NO WRITER ATTRIBUTED

Dear Norma,

We are concerned about our roomate's dental hygiene. Each night before bed, he smokes a menthol cigarette and then retires directly to his bedroom. He half-jokingly claims that smoking a menthol cigarette is an acceptable alternative to brushing his teeth. Recently, however, we've realized this is no joke. In fact, we've seen no evidence that he even owns a toothbrush. We really want to help him, but we can't think of the right way to make him aware of our concerns. What should we do? Hushed about Brushing

Dear Hushed,

Why are you worried about his health? If he wants to rot his teeth, it's his business. If, on the other hand, his breath smells, then give him a toothbrush, maybe even two. Tack toothpaste ads up in the bathroom, and give him mouthwash as a present. Good luck.

Dear Norma,

Ever since Thanksgiving I've been having this weird dream. The turkey on the platter gets up, turns into a live turkey, and starts growing into a giant bird. It then starts talking to me and making moral judgments about my life, even about the person I'm seeing. I try and get the turkey to shut up but it won't. I try and run away but it follows me. I'm getting really tired of this. Is there anything I can do to make this turkey stop haunting me? I've tried sleeping with the light on, eating nothing but vegetables, everything I could think of--but nothing seems to help.   Terrorized by a Turkey

Dear Terrorized,

You seem to be suffering from a common disorder: the substitution of a large fowl for your parents. It's not so much that it's a turkey--it could be a large duck or swan--but the point is, it likes to moralize. And a moralizing turkey is the worst kind. Perhaps these are your own worst fears, fears that you can only face in this particular form--at least they're edible. It's obvious that the family-induced trauma of the Thanksgiving season has gotten to you. Drink lots of beer, engage in anti-family activities and these dreams should go away.

Dear Norma

I just slept with a really good friend of mine. I've always been attracted to her and still am, but now I feel uncomfortable about our friendship. I don't know how she feels and I don't want to bring it up with her in case she's as freaked out as I am, but I just can't get it out of my mind. I feel really awkward around her and I think she is avoiding me. What can I do to make everything back to normal?   Freaked out in Eliot

Dear Freaked out,

Don't worry. Just pretend like nothing happened and everything will be fine. This happens all the time, and it usually doesn't change the relationship. Unless, of course, you both start to feel awkward and find it difficult to see each other. But that rarely happens. Just don't bring it up, and if she does, refuse to talk about it; ignoring a problem always makes it go away.

Dear Norma,

I'm an undergraduate involved with a 70-year-old married man. I know I'm totally in love but my roommates keep telling me I shouldn't be mixed up with a septegenarian. They won't give me his telephone messages and they try to invite me out when they know he's free. I really like my roommates, but I don't know why they want to interfere in my happiness.
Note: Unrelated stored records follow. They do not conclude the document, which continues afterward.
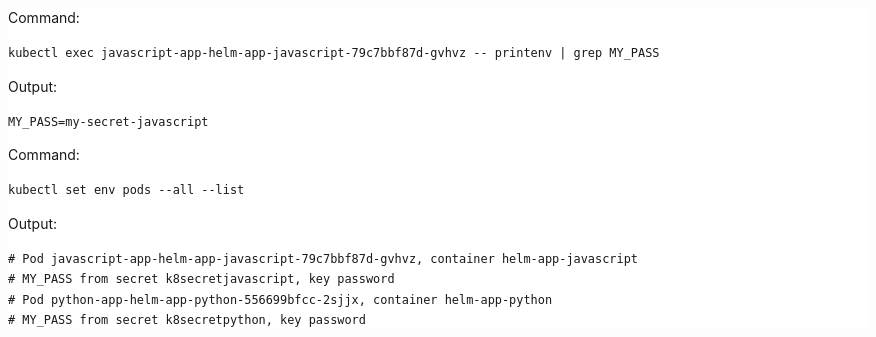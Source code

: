 
Command:
```
kubectl exec javascript-app-helm-app-javascript-79c7bbf87d-gvhvz -- printenv | grep MY_PASS
```
Output:
```
MY_PASS=my-secret-javascript
```


Command:
```
kubectl set env pods --all --list
```
Output:
```
# Pod javascript-app-helm-app-javascript-79c7bbf87d-gvhvz, container helm-app-javascript
# MY_PASS from secret k8secretjavascript, key password
# Pod python-app-helm-app-python-556699bfcc-2sjjx, container helm-app-python
# MY_PASS from secret k8secretpython, key password
```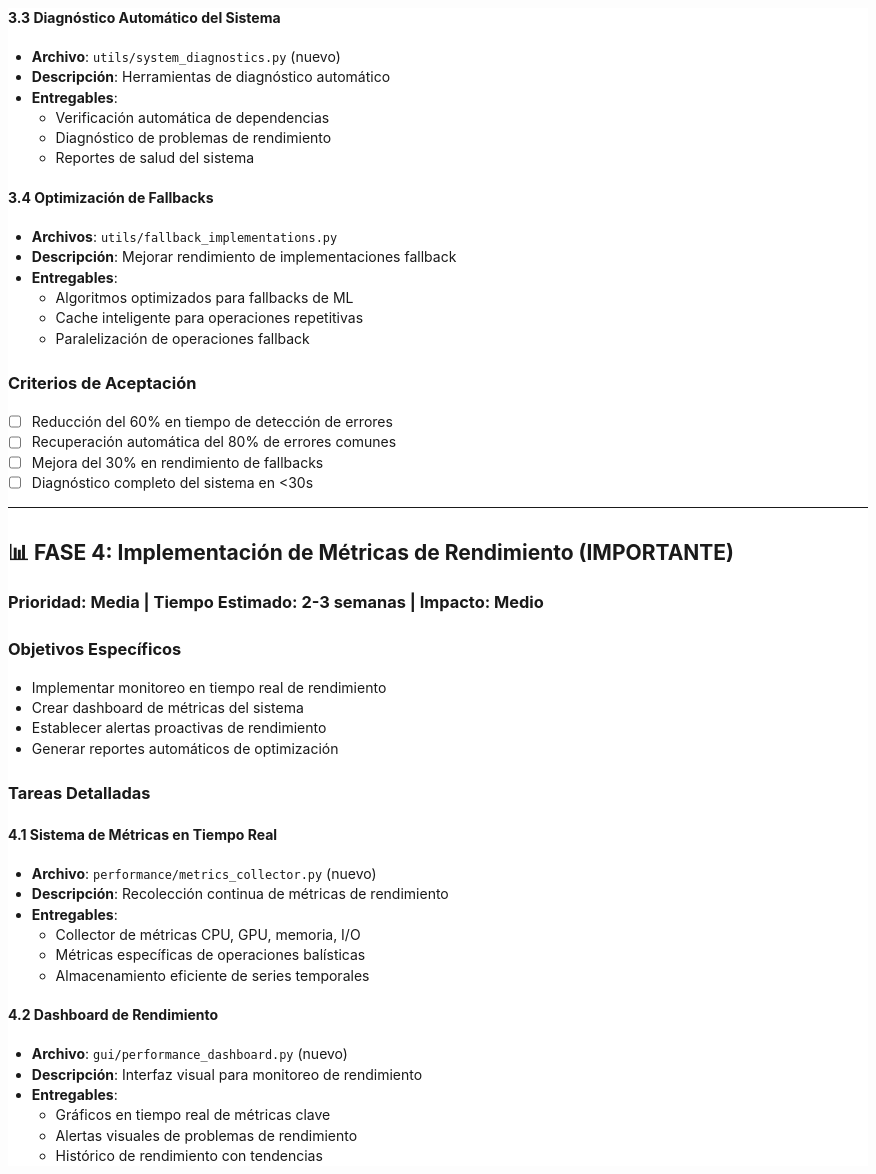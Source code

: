 #### 3.3 Diagnóstico Automático del Sistema
- **Archivo**: `utils/system_diagnostics.py` (nuevo)
- **Descripción**: Herramientas de diagnóstico automático
- **Entregables**:
  - Verificación automática de dependencias
  - Diagnóstico de problemas de rendimiento
  - Reportes de salud del sistema

#### 3.4 Optimización de Fallbacks
- **Archivos**: `utils/fallback_implementations.py`
- **Descripción**: Mejorar rendimiento de implementaciones fallback
- **Entregables**:
  - Algoritmos optimizados para fallbacks de ML
  - Cache inteligente para operaciones repetitivas
  - Paralelización de operaciones fallback

### Criterios de Aceptación
- [ ] Reducción del 60% en tiempo de detección de errores
- [ ] Recuperación automática del 80% de errores comunes
- [ ] Mejora del 30% en rendimiento de fallbacks
- [ ] Diagnóstico completo del sistema en <30s

---

## 📊 FASE 4: Implementación de Métricas de Rendimiento (IMPORTANTE)

### **Prioridad**: Media | **Tiempo Estimado**: 2-3 semanas | **Impacto**: Medio

### Objetivos Específicos
- Implementar monitoreo en tiempo real de rendimiento
- Crear dashboard de métricas del sistema
- Establecer alertas proactivas de rendimiento
- Generar reportes automáticos de optimización

### Tareas Detalladas

#### 4.1 Sistema de Métricas en Tiempo Real
- **Archivo**: `performance/metrics_collector.py` (nuevo)
- **Descripción**: Recolección continua de métricas de rendimiento
- **Entregables**:
  - Collector de métricas CPU, GPU, memoria, I/O
  - Métricas específicas de operaciones balísticas
  - Almacenamiento eficiente de series temporales

#### 4.2 Dashboard de Rendimiento
- **Archivo**: `gui/performance_dashboard.py` (nuevo)
- **Descripción**: Interfaz visual para monitoreo de rendimiento
- **Entregables**:
  - Gráficos en tiempo real de métricas clave
  - Alertas visuales de problemas de rendimiento
  - Histórico de rendimiento con tendencias
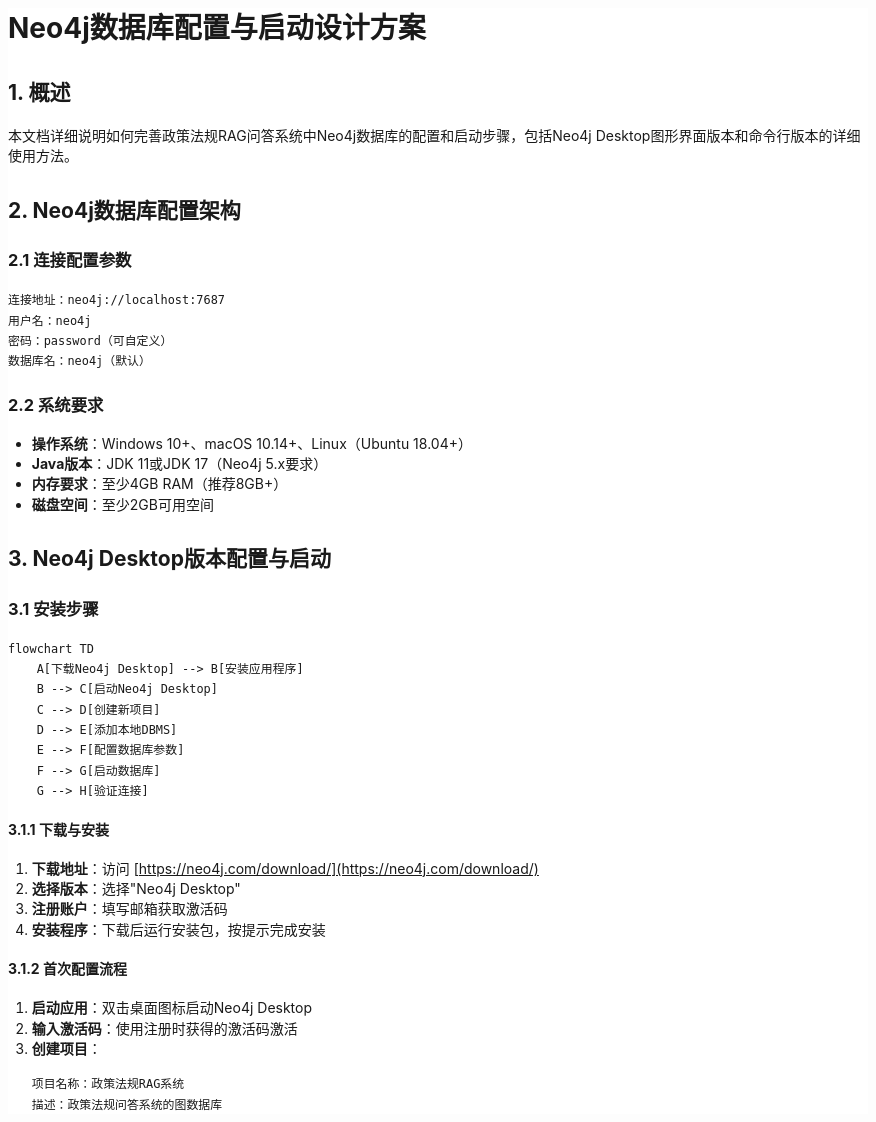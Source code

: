 # Neo4j数据库配置与启动设计方案

## 1. 概述

本文档详细说明如何完善政策法规RAG问答系统中Neo4j数据库的配置和启动步骤，包括Neo4j Desktop图形界面版本和命令行版本的详细使用方法。

## 2. Neo4j数据库配置架构

### 2.1 连接配置参数

```
连接地址：neo4j://localhost:7687
用户名：neo4j  
密码：password（可自定义）
数据库名：neo4j（默认）
```

### 2.2 系统要求

- **操作系统**：Windows 10+、macOS 10.14+、Linux（Ubuntu 18.04+）
- **Java版本**：JDK 11或JDK 17（Neo4j 5.x要求）
- **内存要求**：至少4GB RAM（推荐8GB+）
- **磁盘空间**：至少2GB可用空间

## 3. Neo4j Desktop版本配置与启动

### 3.1 安装步骤

```mermaid
flowchart TD
    A[下载Neo4j Desktop] --> B[安装应用程序]
    B --> C[启动Neo4j Desktop]
    C --> D[创建新项目]
    D --> E[添加本地DBMS]
    E --> F[配置数据库参数]
    F --> G[启动数据库]
    G --> H[验证连接]
```

#### 3.1.1 下载与安装
1. **下载地址**：访问 [https://neo4j.com/download/](https://neo4j.com/download/)
2. **选择版本**：选择"Neo4j Desktop"
3. **注册账户**：填写邮箱获取激活码
4. **安装程序**：下载后运行安装包，按提示完成安装

#### 3.1.2 首次配置流程
1. **启动应用**：双击桌面图标启动Neo4j Desktop
2. **输入激活码**：使用注册时获得的激活码激活
3. **创建项目**：
   ```
   项目名称：政策法规RAG系统
   描述：政策法规问答系统的图数据库
   ```
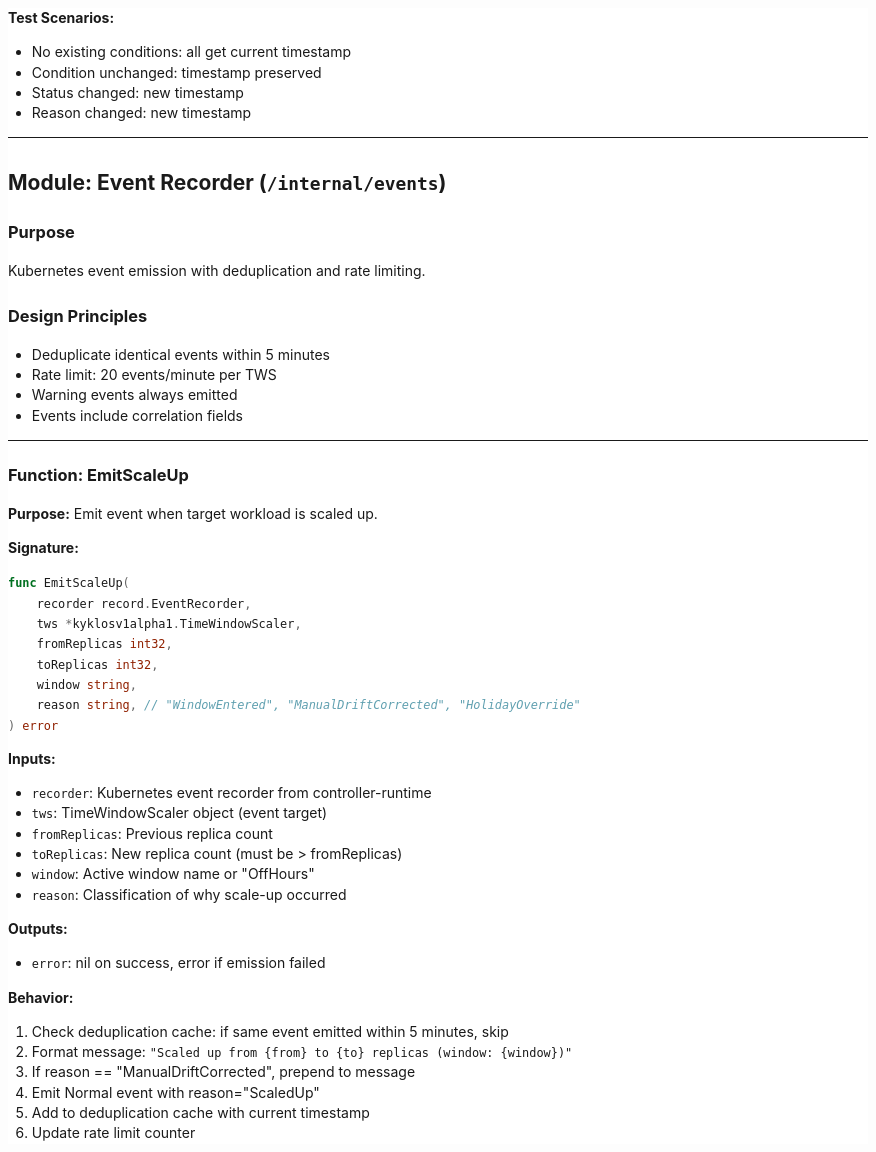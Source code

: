 **Test Scenarios:**
- No existing conditions: all get current timestamp
- Condition unchanged: timestamp preserved
- Status changed: new timestamp
- Reason changed: new timestamp

---

## Module: Event Recorder (`/internal/events`)

### Purpose
Kubernetes event emission with deduplication and rate limiting.

### Design Principles
- Deduplicate identical events within 5 minutes
- Rate limit: 20 events/minute per TWS
- Warning events always emitted
- Events include correlation fields

---

### Function: EmitScaleUp

**Purpose:** Emit event when target workload is scaled up.

**Signature:**
```go
func EmitScaleUp(
    recorder record.EventRecorder,
    tws *kyklosv1alpha1.TimeWindowScaler,
    fromReplicas int32,
    toReplicas int32,
    window string,
    reason string, // "WindowEntered", "ManualDriftCorrected", "HolidayOverride"
) error
```

**Inputs:**
- `recorder`: Kubernetes event recorder from controller-runtime
- `tws`: TimeWindowScaler object (event target)
- `fromReplicas`: Previous replica count
- `toReplicas`: New replica count (must be > fromReplicas)
- `window`: Active window name or "OffHours"
- `reason`: Classification of why scale-up occurred

**Outputs:**
- `error`: nil on success, error if emission failed

**Behavior:**
1. Check deduplication cache: if same event emitted within 5 minutes, skip
2. Format message: `"Scaled up from {from} to {to} replicas (window: {window})"`
3. If reason == "ManualDriftCorrected", prepend to message
4. Emit Normal event with reason="ScaledUp"
5. Add to deduplication cache with current timestamp
6. Update rate limit counter
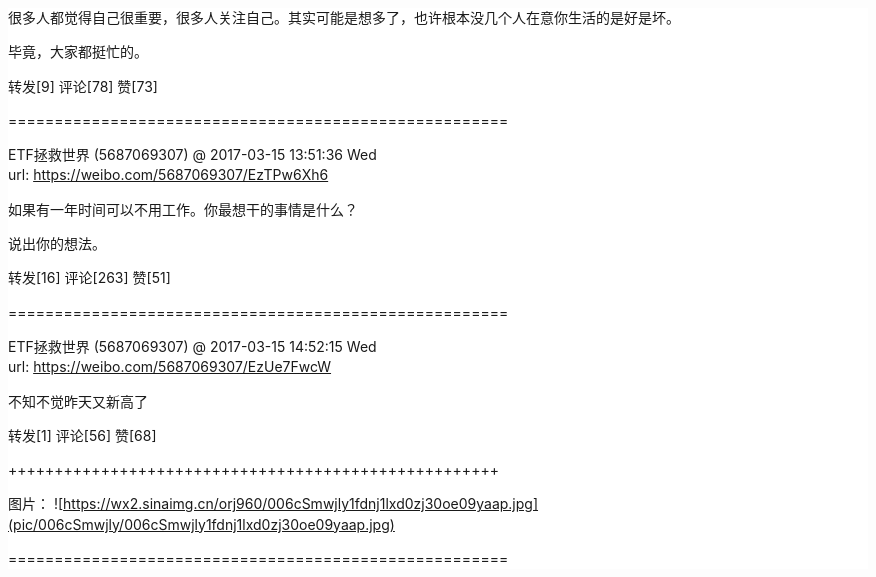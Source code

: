 很多人都觉得自己很重要，很多人关注自己。其实可能是想多了，也许根本没几个人在意你生活的是好是坏。

毕竟，大家都挺忙的。 ​​​

转发[9]  评论[78]  赞[73] 

======================================================






ETF拯救世界 (5687069307) @
2017-03-15 13:51:36 Wed  
url: https://weibo.com/5687069307/EzTPw6Xh6

如果有一年时间可以不用工作。你最想干的事情是什么？

说出你的想法。 ​​​

转发[16]  评论[263]  赞[51] 

======================================================






ETF拯救世界 (5687069307) @
2017-03-15 14:52:15 Wed  
url: https://weibo.com/5687069307/EzUe7FwcW

不知不觉昨天又新高了 ​​​

转发[1]  评论[56]  赞[68] 

+++++++++++++++++++++++++++++++++++++++++++++++++++++

图片：
![https://wx2.sinaimg.cn/orj960/006cSmwjly1fdnj1lxd0zj30oe09yaap.jpg](pic/006cSmwjly/006cSmwjly1fdnj1lxd0zj30oe09yaap.jpg)

======================================================
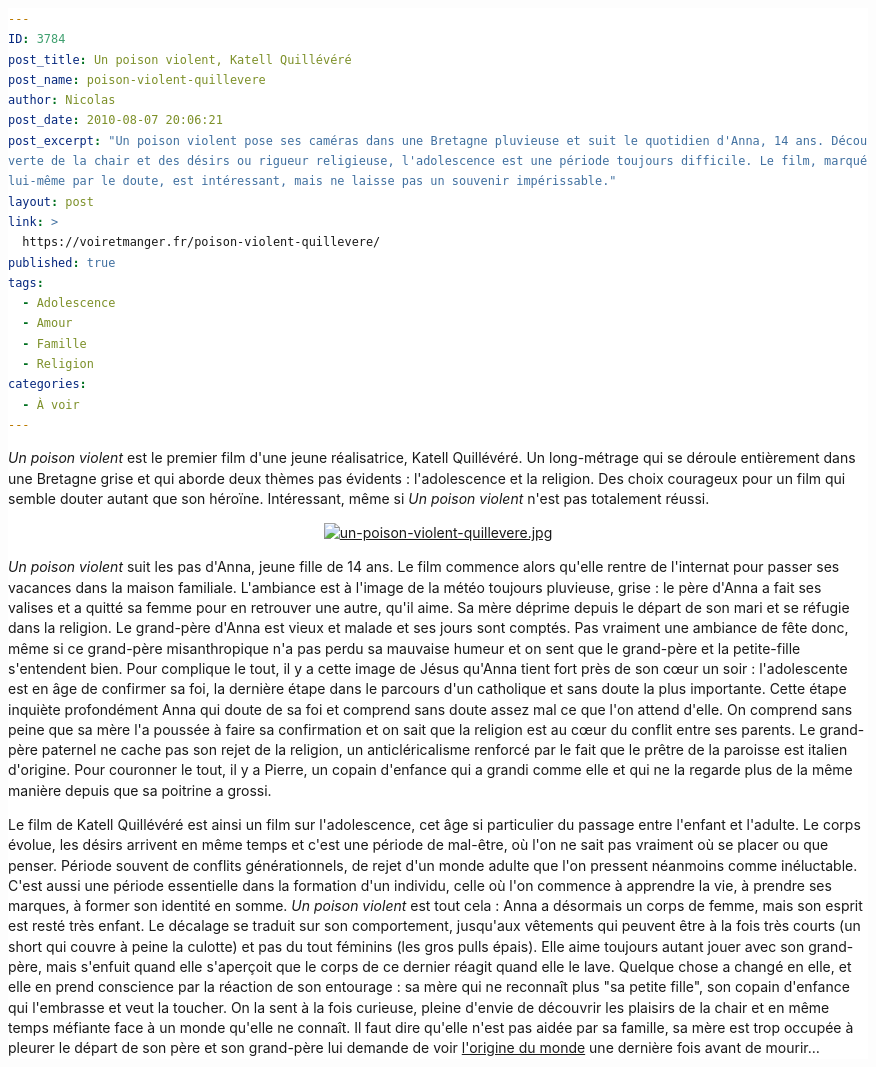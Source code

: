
 ```yaml
---
ID: 3784
post_title: Un poison violent, Katell Quillévéré
post_name: poison-violent-quillevere
author: Nicolas
post_date: 2010-08-07 20:06:21
post_excerpt: "Un poison violent pose ses caméras dans une Bretagne pluvieuse et suit le quotidien d'Anna, 14 ans. Découverte de la chair et des désirs ou rigueur religieuse, l'adolescence est une période toujours difficile. Le film, marqué lui-même par le doute, est intéressant, mais ne laisse pas un souvenir impérissable."
layout: post
link: >
  https://voiretmanger.fr/poison-violent-quillevere/
published: true
tags:
  - Adolescence
  - Amour
  - Famille
  - Religion
categories:
  - À voir
---
```

<p><em>Un poison violent</em> est le premier film d'une jeune réalisatrice, Katell Quillévéré. Un long-métrage qui se déroule entièrement dans une Bretagne grise et qui aborde deux thèmes pas évidents : l'adolescence et la religion. Des choix courageux pour un film qui semble douter autant que son héroïne. Intéressant, même si <em>Un poison violent</em> n'est pas totalement réussi.</p>

<div style="text-align: center;"><a href="http://www.allocine.fr/film/fichefilm_gen_cfilm=140498.html"> <img class="aligncenter" src="https://voiretmanger.fr/wp-content/uploads/2010/08/un-poison-violent-quillevere.jpg" border="0" alt="un-poison-violent-quillevere.jpg" width="600" height="800" /></a></div>

<p><em>Un poison violent</em> suit les pas d'Anna, jeune fille de 14 ans. Le film commence alors qu'elle rentre de l'internat pour passer ses vacances dans la maison familiale. L'ambiance est à l'image de la météo toujours pluvieuse, grise : le père d'Anna a fait ses valises et a quitté sa femme pour en retrouver une autre, qu'il aime. Sa mère déprime depuis le départ de son mari et se réfugie dans la religion. Le grand-père d'Anna est vieux et malade et ses jours sont comptés. Pas vraiment une ambiance de fête donc, même si ce grand-père misanthropique n'a pas perdu sa mauvaise humeur et on sent que le grand-père et la petite-fille s'entendent bien. Pour complique le tout, il y a cette image de Jésus qu'Anna tient fort près de son cœur un soir : l'adolescente est en âge de confirmer sa foi, la dernière étape dans le parcours d'un catholique et sans doute la plus importante. Cette étape inquiète profondément Anna qui doute de sa foi et comprend sans doute assez mal ce que l'on attend d'elle. On comprend sans peine que sa mère l'a poussée à faire sa confirmation et on sait que la religion est au cœur du conflit entre ses parents. Le grand-père paternel ne cache pas son rejet de la religion, un anticléricalisme renforcé par le fait que le prêtre de la paroisse est italien d'origine. Pour couronner le tout, il y a Pierre, un copain d'enfance qui a grandi comme elle et qui ne la regarde plus de la même manière depuis que sa poitrine a grossi.</p>
<p>Le film de Katell Quillévéré est ainsi un film sur l'adolescence, cet âge si particulier du passage entre l'enfant et l'adulte. Le corps évolue, les désirs arrivent en même temps et c'est une période de mal-être, où l'on ne sait pas vraiment où se placer ou que penser. Période souvent de conflits générationnels, de rejet d'un monde adulte que l'on pressent néanmoins comme inéluctable. C'est aussi une période essentielle dans la formation d'un individu, celle où l'on commence à apprendre la vie, à prendre ses marques, à former son identité en somme. <em>Un poison violent</em> est tout cela : Anna a désormais un corps de femme, mais son esprit est resté très enfant. Le décalage se traduit sur son comportement, jusqu'aux vêtements qui peuvent être à la fois très courts (un short qui couvre à peine la culotte) et pas du tout féminins (les gros pulls épais). Elle aime toujours autant jouer avec son grand-père, mais s'enfuit quand elle s'aperçoit que le corps de ce dernier réagit quand elle le lave. Quelque chose a changé en elle, et elle en prend conscience par la réaction de son entourage : sa mère qui ne reconnaît plus "sa petite fille", son copain d'enfance qui l'embrasse et veut la toucher. On la sent à la fois curieuse, pleine d'envie de découvrir les plaisirs de la chair et en même temps méfiante face à un monde qu'elle ne connaît. Il faut dire qu'elle n'est pas aidée par sa famille, sa mère est trop occupée à pleurer le départ de son père et son grand-père lui demande de voir <a href="http://fr.wikipedia.org/wiki/L'Origine_du_monde">l'origine du monde</a> une dernière fois avant de mourir…</p>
My boyfriend is sweet and mature, so unlike the guys here. I just wish they'd understand. I'm thinking of telling my parents about it but I don't want extra lectures from them too. Sure it's unconventional--so what? I think it's just ageism. Right, Norma?   In Love in Currier

Dear In Love,

My problem is this: it's not so much that he's a married man (adultery is 'in') but 50 years seems like a big age difference. If you can make it work, more power to you. My advice (and you did ask for it): don't tell your folks. As for your roommates, maybe they're jealous. Be patient with them.